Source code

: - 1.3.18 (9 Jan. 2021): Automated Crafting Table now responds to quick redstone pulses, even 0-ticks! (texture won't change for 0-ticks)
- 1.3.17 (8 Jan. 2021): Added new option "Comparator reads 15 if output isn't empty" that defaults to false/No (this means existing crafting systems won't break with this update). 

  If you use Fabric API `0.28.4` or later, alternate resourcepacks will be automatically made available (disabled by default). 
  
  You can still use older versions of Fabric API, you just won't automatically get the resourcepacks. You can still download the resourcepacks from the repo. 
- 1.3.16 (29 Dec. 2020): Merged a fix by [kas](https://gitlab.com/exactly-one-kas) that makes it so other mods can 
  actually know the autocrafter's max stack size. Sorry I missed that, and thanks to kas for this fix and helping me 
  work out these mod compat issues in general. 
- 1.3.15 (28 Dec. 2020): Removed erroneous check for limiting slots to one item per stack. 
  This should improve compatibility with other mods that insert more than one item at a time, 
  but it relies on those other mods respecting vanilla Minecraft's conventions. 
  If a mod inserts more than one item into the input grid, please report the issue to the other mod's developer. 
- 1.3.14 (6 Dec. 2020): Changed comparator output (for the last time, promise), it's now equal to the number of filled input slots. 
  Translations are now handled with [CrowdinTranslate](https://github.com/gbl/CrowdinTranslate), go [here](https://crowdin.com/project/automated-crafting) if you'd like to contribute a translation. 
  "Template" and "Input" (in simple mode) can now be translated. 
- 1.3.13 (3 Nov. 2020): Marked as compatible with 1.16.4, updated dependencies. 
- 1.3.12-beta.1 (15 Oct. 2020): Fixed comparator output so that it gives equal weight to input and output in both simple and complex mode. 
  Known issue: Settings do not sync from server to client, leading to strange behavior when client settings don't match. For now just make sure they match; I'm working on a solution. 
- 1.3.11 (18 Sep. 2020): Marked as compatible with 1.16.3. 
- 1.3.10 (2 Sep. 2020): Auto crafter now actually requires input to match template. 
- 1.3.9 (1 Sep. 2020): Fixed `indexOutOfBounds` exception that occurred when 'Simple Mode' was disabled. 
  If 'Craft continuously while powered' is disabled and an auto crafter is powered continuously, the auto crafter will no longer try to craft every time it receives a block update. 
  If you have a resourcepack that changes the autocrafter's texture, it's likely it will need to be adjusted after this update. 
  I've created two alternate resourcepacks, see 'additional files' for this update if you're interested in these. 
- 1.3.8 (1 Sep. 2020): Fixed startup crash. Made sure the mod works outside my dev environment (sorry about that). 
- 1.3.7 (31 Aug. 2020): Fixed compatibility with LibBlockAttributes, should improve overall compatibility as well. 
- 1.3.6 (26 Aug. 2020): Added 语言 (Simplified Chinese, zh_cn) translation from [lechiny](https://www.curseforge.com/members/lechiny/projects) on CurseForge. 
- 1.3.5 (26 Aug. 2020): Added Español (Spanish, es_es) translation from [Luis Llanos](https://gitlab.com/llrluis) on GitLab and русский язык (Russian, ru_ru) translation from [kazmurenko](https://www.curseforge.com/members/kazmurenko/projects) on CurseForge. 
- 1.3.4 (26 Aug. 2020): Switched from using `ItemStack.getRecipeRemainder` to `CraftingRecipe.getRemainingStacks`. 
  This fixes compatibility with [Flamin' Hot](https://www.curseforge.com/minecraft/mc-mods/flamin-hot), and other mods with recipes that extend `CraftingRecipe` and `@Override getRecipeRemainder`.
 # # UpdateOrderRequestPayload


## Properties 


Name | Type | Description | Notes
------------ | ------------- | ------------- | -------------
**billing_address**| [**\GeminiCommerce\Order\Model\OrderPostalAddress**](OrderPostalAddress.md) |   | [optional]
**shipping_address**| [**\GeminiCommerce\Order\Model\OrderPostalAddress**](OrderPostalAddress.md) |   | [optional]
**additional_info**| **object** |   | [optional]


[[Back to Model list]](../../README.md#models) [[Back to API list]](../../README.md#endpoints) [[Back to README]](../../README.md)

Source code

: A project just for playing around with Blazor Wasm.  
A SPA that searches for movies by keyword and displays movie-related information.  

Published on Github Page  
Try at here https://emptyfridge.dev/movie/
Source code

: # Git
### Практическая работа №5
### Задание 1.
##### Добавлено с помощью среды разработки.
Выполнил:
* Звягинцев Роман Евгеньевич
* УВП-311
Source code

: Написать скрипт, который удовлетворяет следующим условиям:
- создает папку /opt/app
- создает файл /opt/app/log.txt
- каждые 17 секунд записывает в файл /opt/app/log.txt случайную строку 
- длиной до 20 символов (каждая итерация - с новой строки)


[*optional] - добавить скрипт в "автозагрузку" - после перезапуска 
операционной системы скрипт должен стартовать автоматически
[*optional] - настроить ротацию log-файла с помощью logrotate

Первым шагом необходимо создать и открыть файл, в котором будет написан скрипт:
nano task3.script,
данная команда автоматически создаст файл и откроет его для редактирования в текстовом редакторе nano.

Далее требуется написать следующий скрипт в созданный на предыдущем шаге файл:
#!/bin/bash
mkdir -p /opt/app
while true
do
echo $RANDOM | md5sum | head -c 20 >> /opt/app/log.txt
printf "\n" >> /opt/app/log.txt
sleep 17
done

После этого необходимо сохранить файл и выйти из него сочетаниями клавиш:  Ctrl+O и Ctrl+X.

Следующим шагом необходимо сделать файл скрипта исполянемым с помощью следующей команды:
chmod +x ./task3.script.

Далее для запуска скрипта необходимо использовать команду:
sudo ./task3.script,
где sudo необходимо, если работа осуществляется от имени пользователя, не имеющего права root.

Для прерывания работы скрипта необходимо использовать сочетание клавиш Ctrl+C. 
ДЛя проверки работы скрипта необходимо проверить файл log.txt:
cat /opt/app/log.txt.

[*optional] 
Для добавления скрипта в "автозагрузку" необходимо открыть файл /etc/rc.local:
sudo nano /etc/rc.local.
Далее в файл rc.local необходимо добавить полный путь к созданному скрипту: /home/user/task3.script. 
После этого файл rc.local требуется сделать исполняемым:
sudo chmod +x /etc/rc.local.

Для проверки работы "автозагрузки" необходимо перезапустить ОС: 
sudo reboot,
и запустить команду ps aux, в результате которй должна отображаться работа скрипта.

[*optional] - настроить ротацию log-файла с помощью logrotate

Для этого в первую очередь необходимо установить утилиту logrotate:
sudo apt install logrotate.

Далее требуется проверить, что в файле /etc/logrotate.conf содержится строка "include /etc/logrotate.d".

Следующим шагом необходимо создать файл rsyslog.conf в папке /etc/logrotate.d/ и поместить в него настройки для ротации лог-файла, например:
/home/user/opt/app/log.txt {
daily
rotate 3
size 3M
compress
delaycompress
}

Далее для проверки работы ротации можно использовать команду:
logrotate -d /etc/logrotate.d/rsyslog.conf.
________________
§ **EXERCISE DETAILS**
Taking the lines above, repeat exactly those from the line that contains "- 1.3.6 (26" through the line that contains "- 1.3.4 (26", and both of those lines as well. Include nothing else.

§ **REPLY TO THE EXERCISE**
- 1.3.6 (26 Aug. 2020): Added 语言 (Simplified Chinese, zh_cn) translation from [lechiny](https://www.curseforge.com/members/lechiny/projects) on CurseForge. 
- 1.3.5 (26 Aug. 2020): Added Español (Spanish, es_es) translation from [Luis Llanos](https://gitlab.com/llrluis) on GitLab and русский язык (Russian, ru_ru) translation from [kazmurenko](https://www.curseforge.com/members/kazmurenko/projects) on CurseForge. 
- 1.3.4 (26 Aug. 2020): Switched from using `ItemStack.getRecipeRemainder` to `CraftingRecipe.getRemainingStacks`. 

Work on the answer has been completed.